Ms. Klobuchar attacked Mr. Sanders on health care, Ms. Warren on pushing too-grand plans and said her experience in the Senate is more suited to the presidency than Mr. Buttigieg’s time as a Naval intelligence officer in Afghanistan.
Yet while she described herself as a winner tethered to the Midwest, somebody whose friends and neighbors hail from flyover country, she didn’t come out of Tuesday’s debate with any significant headlines of her own.
Perhaps the most interesting moment for Ms. Klobuchar came when she had a brief brush with catastrophe by appearing to momentarily forget the name of the governor of Kansas, Laura Kelly. Ms. Klobuchar briefly bowed her head, mumbled, before spitting out the name: “Governor Kelly.”
Ms. Klobuchar has defied expectations by surviving in the campaign longer than several of her more famous and more established rivals. The question for her over the next three weeks is whether she can reach a level higher and finally seize a place in the race’s top tier.
The only vetting of Buttigieg came from the moderator Abby Phillip on race.
Only once on Tuesday night did Mr. Buttigieg face a question about the biggest vulnerability facing his campaign: can he grow his appeal with black voters?
The CNN moderator Abby Phillip asked Mr. Buttigieg if, contrary to his campaign’s claim that he just isn’t known in black communities, black voters have indeed taken a measure of him and just decided they don’t like what they see.
“Is it possible black voters have gotten to know you and have simply decided to choose another candidate?” she said, posing a sharper version of a question being asked of Mr. Buttigieg in interviews and occasionally by voters on the campaign trail.

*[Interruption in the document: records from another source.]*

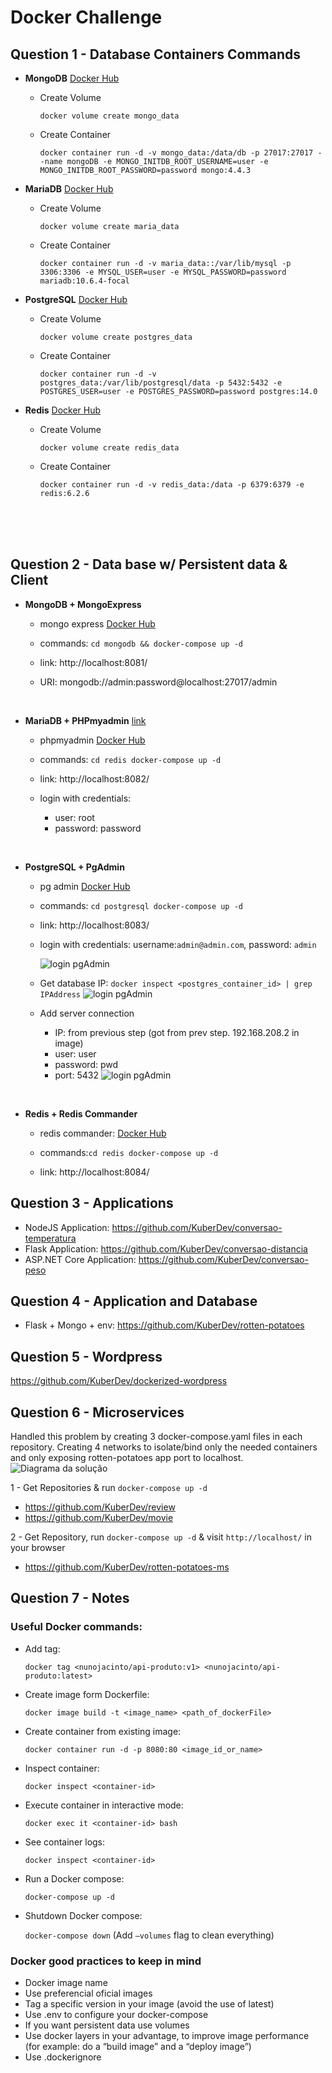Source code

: # Docker Challenge





## Question 1 - Database Containers Commands

- **MongoDB** [Docker Hub](https://hub.docker.com/_/mongo)
	- Create Volume

    	`docker volume create mongo_data`
	- Create Container

    	`docker container run -d -v mongo_data:/data/db -p 27017:27017 --name mongoDB -e MONGO_INITDB_ROOT_USERNAME=user -e MONGO_INITDB_ROOT_PASSWORD=password mongo:4.4.3`


- **MariaDB** [Docker Hub](https://hub.docker.com/_/mariadb)
	- Create Volume

    	`docker volume create maria_data`
	- Create Container

        `docker container run -d -v maria_data::/var/lib/mysql -p 3306:3306 -e MYSQL_USER=user -e MYSQL_PASSWORD=password mariadb:10.6.4-focal`

- **PostgreSQL** [Docker Hub](https://hub.docker.com/_/postgres)
	- Create Volume

        `docker volume create postgres_data`
	- Create Container

        `docker container run -d -v postgres_data:/var/lib/postgresql/data -p 5432:5432 -e POSTGRES_USER=user -e POSTGRES_PASSWORD=password postgres:14.0`


- **Redis** [Docker Hub](https://hub.docker.com/_/redis)
	- Create Volume

        `docker volume create redis_data`
	- Create Container

        `docker container run -d -v redis_data:/data -p 6379:6379 -e redis:6.2.6`


<br>
<br>
<br>

## Question 2 - Data base w/ Persistent data & Client
- **MongoDB + MongoExpress**

    - mongo express [Docker Hub](https://hub.docker.com/_/mongo-express)

    - commands: `cd mongodb && docker-compose up -d`

    - link: http://localhost:8081/
    - URI: mongodb://admin:password@localhost:27017/admin


<br>

- **MariaDB + PHPmyadmin** [link](https://hackernoon.com/mariadb-phpmyadmin-docker-running-local-database-ok9q36ji)
    - phpmyadmin [Docker Hub](https://hub.docker.com/r/phpmyadmin/phpmyadmin/)

    - commands:
        `cd redis docker-compose up -d`

    - link: http://localhost:8082/

    - login with credentials:
        - user: root
        - password: password


<br>

- **PostgreSQL + PgAdmin**
    - pg admin [Docker Hub](https://hub.docker.com/r/dpage/pgadmin4)

    - commands: `cd postgresql docker-compose up -d`

    - link: http://localhost:8083/
    - login with credentials: username:`admin@admin.com`, password: `admin`

        ![login pgAdmin](./img/login.png)


    - Get database IP: `docker inspect <postgres_container_id> | grep IPAddress`
        ![login pgAdmin](./img/get-ip.png)

    - Add server connection
        - IP: from previous step  (got from prev step. 192.168.208.2 in image)
        - user: user
        - password: pwd
        - port: 5432
        ![login pgAdmin](./img/create-server.png)



<br>

- **Redis + Redis Commander**
    - redis commander: [Docker Hub](https://hub.docker.com/r/rediscommander/redis-commander)

    - commands:`cd redis docker-compose up -d`

    - link: http://localhost:8084/



## Question 3 - Applications

- NodeJS Application: https://github.com/KuberDev/conversao-temperatura
- Flask Application: https://github.com/KuberDev/conversao-distancia
- ASP.NET Core Application: https://github.com/KuberDev/conversao-peso

## Question 4 - Application and Database
- Flask + Mongo + env: https://github.com/KuberDev/rotten-potatoes

## Question 5 - Wordpress
https://github.com/KuberDev/dockerized-wordpress


## Question 6 - Microservices
Handled this problem by creating 3 docker-compose.yaml files in each repository. Creating 4 networks to isolate/bind only the needed containers and only exposing rotten-potatoes app port to localhost.
![Diagrama da solução](./img/ms.png)


1 - Get Repositories & run `docker-compose up -d`
 - https://github.com/KuberDev/review
 - https://github.com/KuberDev/movie

2 - Get Repository, run `docker-compose up -d` & visit `http://localhost/` in your browser
 - https://github.com/KuberDev/rotten-potatoes-ms


## Question 7 - Notes

### Useful Docker commands:

- Add tag:

    `docker tag <nunojacinto/api-produto:v1> <nunojacinto/api-produto:latest>`

- Create image form Dockerfile:

    `docker image build -t <image_name> <path_of_dockerFile>`

- Create container from existing image:

    `docker container run -d -p 8080:80 <image_id_or_name>`

- Inspect container:

    `docker inspect <container-id>`

- Execute container in interactive mode:

    `docker exec it <container-id> bash`

- See container logs:

    `docker inspect <container-id>`

- Run a Docker compose:

    `docker-compose up -d`

- Shutdown Docker compose:

    `docker-compose down`   (Add `—volumes` flag to clean everything)



### Docker good practices to keep in mind
- Docker image name
- Use preferencial oficial images
- Tag a specific version in your image (avoid the use of latest)
- Use .env to configure your docker-compose
- If you want persistent data use volumes
- Use docker layers in your advantage, to improve image performance (for example: do a “build image” and a “deploy image”)
- Use .dockerignore
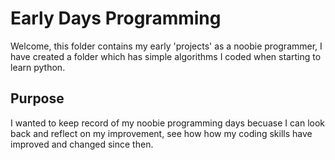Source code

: # Early Days Programming

Welcome, this folder contains my early 'projects' as a noobie programmer, I have created a folder which has simple algorithms I coded when starting to learn python.

## Purpose

I wanted to keep record of my noobie programming days becuase I can look back and reflect on my improvement, see how how my coding skills have improved and changed since then.
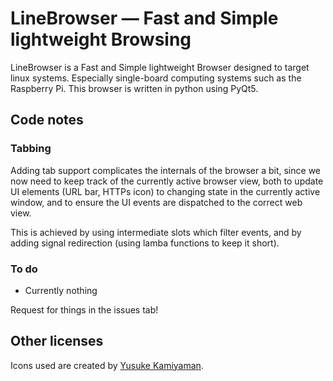 # LineBrowser — Fast and Simple lightweight Browsing

LineBrowser is a Fast and Simple lightweight Browser designed 
to target linux systems. Especially single-board computing systems such as
the Raspberry Pi. This browser is written in python using PyQt5.

## Code notes

### Tabbing

Adding tab support complicates the internals of the browser a bit, since we
now need to keep track of the currently active browser view, both to update
UI elements (URL bar, HTTPs icon) to changing state in the currently active
window, and to ensure the UI events are dispatched to the correct web view.

This is achieved by using intermediate slots which filter events, and by
adding signal redirection (using lamba functions to keep it short).

### To do
- Currently nothing

Request for things in the issues tab!

## Other licenses

Icons used are created by [Yusuke Kamiyaman](http://p.yusukekamiyamane.com/).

Mr. Buttigieg deftly dodged by suggesting that the black voters who “know me best” — in his native South Bend — chose him twice to lead the city. And he cited recent endorsements from Representative Anthony Brown of Maryland and Mayor Quentin Hart of Waterloo, Iowa, who this week became the two most prominent African-American elected officials to back him.
“The biggest mistake we can make is take black votes for granted, and I never will,” he said. “The reason I have the support I do is not because any voter thinks I’m perfect, it’s because of the work that we have done facing some of the toughest issues.”
But he didn’t explain how he would increase his support among black voters — a question that will be central to his candidacy once the campaign moves to South Carolina and other states with significant black populations.
Biden avoids attacks.
Before the debate, some of the leading Democratic campaigns had telegraphed the possibility of sharp attacks on Mr. Biden, who continues to lead in national polls.
Yet onstage, no one landed a knockout punch.
Mr. Sanders’s campaign had been especially aggressive in swiping at Mr. Biden’s record on issues from Social Security to war in the lead-up to the debate. While Mr. Sanders drew some contrasts with Mr. Biden, in particular on Mr. Biden’s vote to authorize military action in Iraq, this was hardly the pile-on that Mr. Biden had experienced in earlier debates.
Mr. Biden, who flew under the radar particularly at the last debate, often stayed in his comfort zones — discussing foreign policy and health care — and he was not the center of the kind of memorable exchanges that had dealt his campaign blows earlier in the race.